Onpoint, FUN! Thanks for the conversation.
Lets just start. You know that in 1910 that about 32% of the USA labor force was on the land, farming and directly related.
OK, Worked with mules and horses and for sure steam power. Check it out those steam powered tractors, BIG machines could turn over the sod, I mean BIG TIME.
So could the BIG HITCH. Go to Your County Archives, check out the county land status in 1910.
Get back to me.:thumbsup:
Onpoint, FUN! Thanks for the conversation.
Lets just start. You know that in 1910 that about 32% of the USA labor force was on the land, farming and directly related.

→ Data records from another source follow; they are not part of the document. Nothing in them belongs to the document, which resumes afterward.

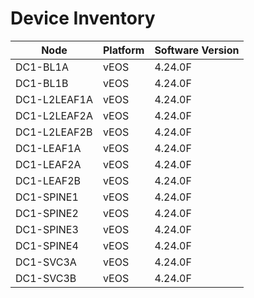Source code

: # Device Inventory

| Node | Platform | Software Version |
| ---- | -------- | ---------------- |
| DC1-BL1A | vEOS | 4.24.0F |
| DC1-BL1B | vEOS | 4.24.0F |
| DC1-L2LEAF1A | vEOS | 4.24.0F |
| DC1-L2LEAF2A | vEOS | 4.24.0F |
| DC1-L2LEAF2B | vEOS | 4.24.0F |
| DC1-LEAF1A | vEOS | 4.24.0F |
| DC1-LEAF2A | vEOS | 4.24.0F |
| DC1-LEAF2B | vEOS | 4.24.0F |
| DC1-SPINE1 | vEOS | 4.24.0F |
| DC1-SPINE2 | vEOS | 4.24.0F |
| DC1-SPINE3 | vEOS | 4.24.0F |
| DC1-SPINE4 | vEOS | 4.24.0F |
| DC1-SVC3A | vEOS | 4.24.0F |
| DC1-SVC3B | vEOS | 4.24.0F |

OK, Worked with mules and horses and for sure steam power. Check it out those steam powered tractors, BIG machines could turn over the sod, I mean BIG TIME.

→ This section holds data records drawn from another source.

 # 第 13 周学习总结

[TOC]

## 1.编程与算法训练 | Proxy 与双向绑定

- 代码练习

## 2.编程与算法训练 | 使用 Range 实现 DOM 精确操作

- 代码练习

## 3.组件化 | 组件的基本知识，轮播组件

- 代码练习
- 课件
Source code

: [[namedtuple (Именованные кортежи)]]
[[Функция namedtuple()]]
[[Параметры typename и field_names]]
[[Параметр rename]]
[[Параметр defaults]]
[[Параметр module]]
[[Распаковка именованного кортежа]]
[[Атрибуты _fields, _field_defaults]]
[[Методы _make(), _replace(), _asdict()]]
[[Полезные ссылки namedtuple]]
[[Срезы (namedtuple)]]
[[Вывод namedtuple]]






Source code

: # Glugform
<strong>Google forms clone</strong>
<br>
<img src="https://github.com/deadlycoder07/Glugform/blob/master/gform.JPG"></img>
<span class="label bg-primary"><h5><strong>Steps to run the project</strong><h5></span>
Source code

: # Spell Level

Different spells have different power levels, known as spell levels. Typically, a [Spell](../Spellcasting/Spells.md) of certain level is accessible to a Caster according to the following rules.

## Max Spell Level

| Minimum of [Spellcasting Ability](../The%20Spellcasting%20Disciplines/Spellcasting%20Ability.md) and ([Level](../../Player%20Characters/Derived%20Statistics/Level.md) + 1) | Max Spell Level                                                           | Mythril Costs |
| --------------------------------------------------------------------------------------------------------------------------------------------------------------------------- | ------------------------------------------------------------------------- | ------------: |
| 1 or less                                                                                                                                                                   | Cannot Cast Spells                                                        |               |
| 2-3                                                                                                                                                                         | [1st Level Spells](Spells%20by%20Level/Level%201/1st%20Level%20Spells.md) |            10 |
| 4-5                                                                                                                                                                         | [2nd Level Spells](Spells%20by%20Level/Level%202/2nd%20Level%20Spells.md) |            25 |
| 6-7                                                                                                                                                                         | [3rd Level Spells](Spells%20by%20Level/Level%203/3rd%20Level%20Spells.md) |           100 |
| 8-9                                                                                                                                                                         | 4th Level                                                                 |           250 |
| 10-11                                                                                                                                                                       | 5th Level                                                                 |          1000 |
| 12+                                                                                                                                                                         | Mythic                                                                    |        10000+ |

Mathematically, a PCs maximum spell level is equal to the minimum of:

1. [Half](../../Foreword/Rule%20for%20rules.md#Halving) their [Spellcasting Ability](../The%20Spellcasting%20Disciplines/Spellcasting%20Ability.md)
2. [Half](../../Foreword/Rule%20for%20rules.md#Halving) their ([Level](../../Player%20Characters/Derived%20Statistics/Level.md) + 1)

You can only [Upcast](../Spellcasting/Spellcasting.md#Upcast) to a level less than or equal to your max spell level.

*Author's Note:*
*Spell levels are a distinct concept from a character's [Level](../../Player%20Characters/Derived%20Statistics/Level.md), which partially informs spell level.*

So could the BIG HITCH. Go to Your County Archives, check out the county land status in 1910.
Get back to me.:thumbsup:
O.K. I had though about this before, might as well bring it up here, since it applies. I do not dispute the tilled ground statement. But it is not that alone. We are focusing on the issue here. Back in the 1970's-1980's we had spectacular pheasants, quail, dove and rabbit hunting. We had more ground tilled, we had a sparce population of turkeys, and deer. Our Timber tracts were burned, to control ticks, get a flush of grass early in the spring, our pasture grass was mostly native,( little fescue), cattle grazed most of the time. We raised crops, but there was little herbicides, little pesticides, it was 30"-36" rows, harvested crops were left in stubble, with grass infusion, and weeds around the field, edge was 30'-60' around hedgerows, and cattle grazed that too, maybe even the hogs. Is it possible, that the higher cropping rates, without the INTENSIVE, part we see today, is beneficial to upland game? It reduces tall, mature timber, like we have now, over grown in cedar trees, reduces deer, turkey habitat. tree roosts for raptors, denning areas for land predators, It might not be the tillable acres, it might be the pesticides, herbicides, the worked ground may be not be material here. An old farmer told me years ago, that a pheasant basically needs a corn field to be satisfied. That was an old cornfield! sumac in some wasted draws, native prairie grass borders, corn stubble, lots of waste corn on the ground, no tree within 3 miles over 20' tall, summer pasture around for nesting or winter wheat, or later harvested alfalfa. A slough across the section. Maybe it's the intensity that is the issue, rather than what the ground can give, and regenerate, and do again, repeatedly? The question would be, is it as profitable, to farm with the old system, reduce imputs drastically, using cultivation, use CREP, CRP, WRP. around the edges, to help the cashflow. Can we model this and make it work? That is what I am trying. I won't get a covey of quail on 20@, but the place never has! or 300 pheasants in a section, but I think we can make a profit, have song birds, game birds worth pursuing, rabbits, prairie flowers in the spring, clear creeks, and interesting topography to gaze on all year long. That's my idea. :cheers:
Seed treated fungicides and insecticides might be a better option for example.